### MATERIAL FOR THIS EXERCISE
········

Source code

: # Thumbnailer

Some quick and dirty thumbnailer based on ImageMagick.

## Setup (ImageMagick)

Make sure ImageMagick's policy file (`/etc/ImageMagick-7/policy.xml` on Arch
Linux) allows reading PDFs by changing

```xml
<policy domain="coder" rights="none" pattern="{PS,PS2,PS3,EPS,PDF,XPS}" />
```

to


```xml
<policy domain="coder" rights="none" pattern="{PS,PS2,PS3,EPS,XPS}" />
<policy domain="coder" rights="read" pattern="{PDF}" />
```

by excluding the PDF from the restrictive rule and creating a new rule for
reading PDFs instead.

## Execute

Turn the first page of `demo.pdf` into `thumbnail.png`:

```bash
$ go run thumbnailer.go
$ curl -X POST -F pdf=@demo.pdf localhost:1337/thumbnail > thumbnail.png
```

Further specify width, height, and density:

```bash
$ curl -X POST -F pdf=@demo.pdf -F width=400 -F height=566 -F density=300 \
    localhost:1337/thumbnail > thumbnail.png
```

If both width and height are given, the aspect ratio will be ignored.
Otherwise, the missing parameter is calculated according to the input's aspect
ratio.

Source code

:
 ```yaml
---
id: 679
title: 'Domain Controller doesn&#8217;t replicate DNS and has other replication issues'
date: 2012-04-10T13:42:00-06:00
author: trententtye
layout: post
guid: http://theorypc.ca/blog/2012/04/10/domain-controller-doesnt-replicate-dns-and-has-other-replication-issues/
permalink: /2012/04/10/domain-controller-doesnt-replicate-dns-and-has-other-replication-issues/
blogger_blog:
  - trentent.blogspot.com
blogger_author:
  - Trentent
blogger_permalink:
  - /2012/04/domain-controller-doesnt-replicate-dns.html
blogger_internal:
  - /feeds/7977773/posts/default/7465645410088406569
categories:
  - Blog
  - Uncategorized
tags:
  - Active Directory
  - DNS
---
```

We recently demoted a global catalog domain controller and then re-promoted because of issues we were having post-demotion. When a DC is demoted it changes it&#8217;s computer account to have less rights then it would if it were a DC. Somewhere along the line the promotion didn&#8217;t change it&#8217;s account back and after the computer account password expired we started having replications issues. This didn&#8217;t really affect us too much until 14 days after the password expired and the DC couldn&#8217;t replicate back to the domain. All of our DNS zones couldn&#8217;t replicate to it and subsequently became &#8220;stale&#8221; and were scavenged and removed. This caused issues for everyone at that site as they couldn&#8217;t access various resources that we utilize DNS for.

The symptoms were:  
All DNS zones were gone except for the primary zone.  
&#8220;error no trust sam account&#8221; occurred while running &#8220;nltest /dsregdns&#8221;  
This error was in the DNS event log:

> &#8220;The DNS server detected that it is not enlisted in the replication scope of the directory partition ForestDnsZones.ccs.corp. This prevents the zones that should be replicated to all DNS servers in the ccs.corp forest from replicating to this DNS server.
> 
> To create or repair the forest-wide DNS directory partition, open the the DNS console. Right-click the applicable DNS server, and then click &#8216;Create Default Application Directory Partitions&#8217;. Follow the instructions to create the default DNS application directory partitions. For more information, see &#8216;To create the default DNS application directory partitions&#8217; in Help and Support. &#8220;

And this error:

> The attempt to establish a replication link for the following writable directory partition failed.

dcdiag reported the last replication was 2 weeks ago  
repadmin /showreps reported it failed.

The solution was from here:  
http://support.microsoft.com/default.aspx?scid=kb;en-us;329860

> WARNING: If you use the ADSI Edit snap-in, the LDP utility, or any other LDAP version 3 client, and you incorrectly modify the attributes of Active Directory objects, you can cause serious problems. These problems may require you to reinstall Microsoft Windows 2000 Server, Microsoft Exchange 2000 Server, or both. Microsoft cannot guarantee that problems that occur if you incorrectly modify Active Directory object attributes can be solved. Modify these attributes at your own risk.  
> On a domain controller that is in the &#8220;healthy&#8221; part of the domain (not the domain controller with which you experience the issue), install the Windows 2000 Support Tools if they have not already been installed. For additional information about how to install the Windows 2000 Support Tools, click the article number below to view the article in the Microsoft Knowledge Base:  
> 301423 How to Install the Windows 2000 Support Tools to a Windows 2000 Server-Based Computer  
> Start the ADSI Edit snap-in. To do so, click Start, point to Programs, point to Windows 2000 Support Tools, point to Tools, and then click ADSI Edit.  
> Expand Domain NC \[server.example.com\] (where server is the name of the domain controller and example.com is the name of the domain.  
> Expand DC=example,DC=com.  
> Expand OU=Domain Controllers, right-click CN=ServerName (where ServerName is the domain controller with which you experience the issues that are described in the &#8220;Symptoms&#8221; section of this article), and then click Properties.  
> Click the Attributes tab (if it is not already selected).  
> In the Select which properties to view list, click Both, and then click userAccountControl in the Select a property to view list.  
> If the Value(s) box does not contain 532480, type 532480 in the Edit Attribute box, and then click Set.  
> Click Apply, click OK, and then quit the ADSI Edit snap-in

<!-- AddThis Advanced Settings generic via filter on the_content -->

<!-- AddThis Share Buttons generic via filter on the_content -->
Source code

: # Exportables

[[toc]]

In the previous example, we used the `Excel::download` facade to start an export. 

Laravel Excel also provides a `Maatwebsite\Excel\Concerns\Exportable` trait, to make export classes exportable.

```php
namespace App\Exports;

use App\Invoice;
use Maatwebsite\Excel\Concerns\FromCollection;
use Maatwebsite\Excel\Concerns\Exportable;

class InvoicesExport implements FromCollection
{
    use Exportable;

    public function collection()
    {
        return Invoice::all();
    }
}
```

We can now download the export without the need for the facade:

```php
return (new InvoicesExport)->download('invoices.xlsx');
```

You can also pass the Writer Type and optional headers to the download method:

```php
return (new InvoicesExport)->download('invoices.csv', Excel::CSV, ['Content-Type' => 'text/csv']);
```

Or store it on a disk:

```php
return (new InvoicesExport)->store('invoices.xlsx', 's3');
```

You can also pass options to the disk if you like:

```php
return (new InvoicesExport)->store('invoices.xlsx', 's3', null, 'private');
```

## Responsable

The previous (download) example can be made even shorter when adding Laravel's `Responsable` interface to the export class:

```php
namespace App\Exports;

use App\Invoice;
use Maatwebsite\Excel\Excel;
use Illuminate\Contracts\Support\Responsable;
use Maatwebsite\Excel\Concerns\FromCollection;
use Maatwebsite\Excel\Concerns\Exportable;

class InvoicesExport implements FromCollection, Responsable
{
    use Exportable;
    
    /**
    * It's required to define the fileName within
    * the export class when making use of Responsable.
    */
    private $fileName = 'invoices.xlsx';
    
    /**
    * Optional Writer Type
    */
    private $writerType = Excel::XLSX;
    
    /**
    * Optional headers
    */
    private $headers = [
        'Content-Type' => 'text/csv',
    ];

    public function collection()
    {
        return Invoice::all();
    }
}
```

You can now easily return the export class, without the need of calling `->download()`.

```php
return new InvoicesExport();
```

········

### REQUIRED ACTION
The expected answer holds each line from the listing above where the string "reading" is present.

### EXPECTED ANSWER
Linux) allows reading PDFs by changing
reading PDFs instead.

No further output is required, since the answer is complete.